Source texts of formatted documents:

========================

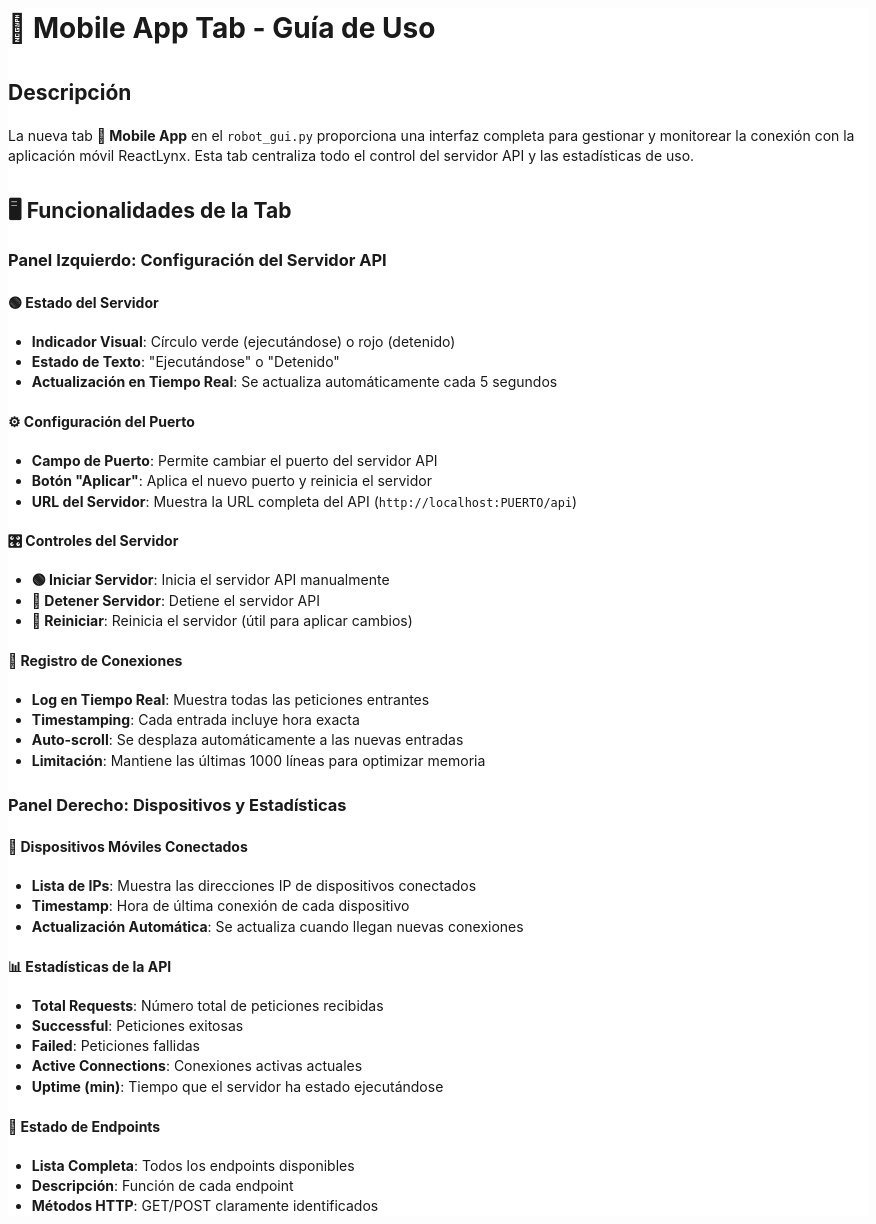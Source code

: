 # 📱 Mobile App Tab - Guía de Uso

## Descripción

La nueva tab **📱 Mobile App** en el `robot_gui.py` proporciona una interfaz completa para gestionar y monitorear la conexión con la aplicación móvil ReactLynx. Esta tab centraliza todo el control del servidor API y las estadísticas de uso.

## 🖥️ Funcionalidades de la Tab

### Panel Izquierdo: Configuración del Servidor API

#### 🟢 Estado del Servidor
- **Indicador Visual**: Círculo verde (ejecutándose) o rojo (detenido)
- **Estado de Texto**: "Ejecutándose" o "Detenido"
- **Actualización en Tiempo Real**: Se actualiza automáticamente cada 5 segundos

#### ⚙️ Configuración del Puerto
- **Campo de Puerto**: Permite cambiar el puerto del servidor API
- **Botón "Aplicar"**: Aplica el nuevo puerto y reinicia el servidor
- **URL del Servidor**: Muestra la URL completa del API (`http://localhost:PUERTO/api`)

#### 🎛️ Controles del Servidor
- **🟢 Iniciar Servidor**: Inicia el servidor API manualmente
- **🔴 Detener Servidor**: Detiene el servidor API
- **🔄 Reiniciar**: Reinicia el servidor (útil para aplicar cambios)

#### 📝 Registro de Conexiones
- **Log en Tiempo Real**: Muestra todas las peticiones entrantes
- **Timestamping**: Cada entrada incluye hora exacta
- **Auto-scroll**: Se desplaza automáticamente a las nuevas entradas
- **Limitación**: Mantiene las últimas 1000 líneas para optimizar memoria

### Panel Derecho: Dispositivos y Estadísticas

#### 📱 Dispositivos Móviles Conectados
- **Lista de IPs**: Muestra las direcciones IP de dispositivos conectados
- **Timestamp**: Hora de última conexión de cada dispositivo
- **Actualización Automática**: Se actualiza cuando llegan nuevas conexiones

#### 📊 Estadísticas de la API
- **Total Requests**: Número total de peticiones recibidas
- **Successful**: Peticiones exitosas
- **Failed**: Peticiones fallidas
- **Active Connections**: Conexiones activas actuales
- **Uptime (min)**: Tiempo que el servidor ha estado ejecutándose

#### 🔗 Estado de Endpoints
- **Lista Completa**: Todos los endpoints disponibles
- **Descripción**: Función de cada endpoint
- **Métodos HTTP**: GET/POST claramente identificados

========================

Lines in the data holding the word "Descripción": count them and say how many, nothing more.

SOLUTION TO THE PROBLEM: 2